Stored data
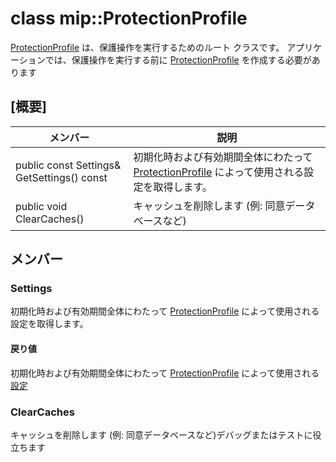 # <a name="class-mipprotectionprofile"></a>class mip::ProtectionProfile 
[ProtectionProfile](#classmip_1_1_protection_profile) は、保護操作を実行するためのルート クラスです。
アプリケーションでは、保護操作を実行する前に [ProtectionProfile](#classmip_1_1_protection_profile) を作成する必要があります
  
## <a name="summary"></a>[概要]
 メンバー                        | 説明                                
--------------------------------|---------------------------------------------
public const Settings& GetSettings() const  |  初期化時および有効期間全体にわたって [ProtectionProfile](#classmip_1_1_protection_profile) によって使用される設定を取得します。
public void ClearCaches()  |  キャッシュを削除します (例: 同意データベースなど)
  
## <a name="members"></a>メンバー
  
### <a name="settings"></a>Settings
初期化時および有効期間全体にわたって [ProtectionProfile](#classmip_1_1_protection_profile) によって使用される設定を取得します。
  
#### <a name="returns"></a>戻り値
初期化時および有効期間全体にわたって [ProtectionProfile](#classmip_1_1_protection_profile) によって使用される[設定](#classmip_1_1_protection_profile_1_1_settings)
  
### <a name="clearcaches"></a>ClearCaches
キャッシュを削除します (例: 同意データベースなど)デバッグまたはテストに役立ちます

==

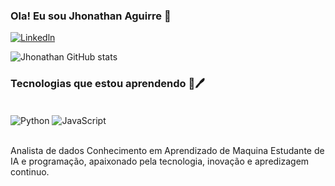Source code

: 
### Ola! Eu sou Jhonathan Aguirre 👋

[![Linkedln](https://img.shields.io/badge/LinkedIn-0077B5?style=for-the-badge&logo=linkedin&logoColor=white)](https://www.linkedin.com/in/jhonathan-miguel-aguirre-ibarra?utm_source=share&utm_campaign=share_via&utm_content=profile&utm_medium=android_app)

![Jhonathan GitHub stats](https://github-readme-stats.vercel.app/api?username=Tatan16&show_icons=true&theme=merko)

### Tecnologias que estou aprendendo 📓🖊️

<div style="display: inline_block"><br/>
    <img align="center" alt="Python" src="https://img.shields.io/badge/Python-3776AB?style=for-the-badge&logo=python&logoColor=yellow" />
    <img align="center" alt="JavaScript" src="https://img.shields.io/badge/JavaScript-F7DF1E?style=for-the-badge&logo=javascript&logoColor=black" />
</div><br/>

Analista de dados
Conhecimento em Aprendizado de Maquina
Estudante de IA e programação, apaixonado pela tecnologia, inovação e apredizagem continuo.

• ASSIGNMENT: Within the records above, count the lines that hold the word "shields" and give only that number.

• REPLY TO THE TASK: 3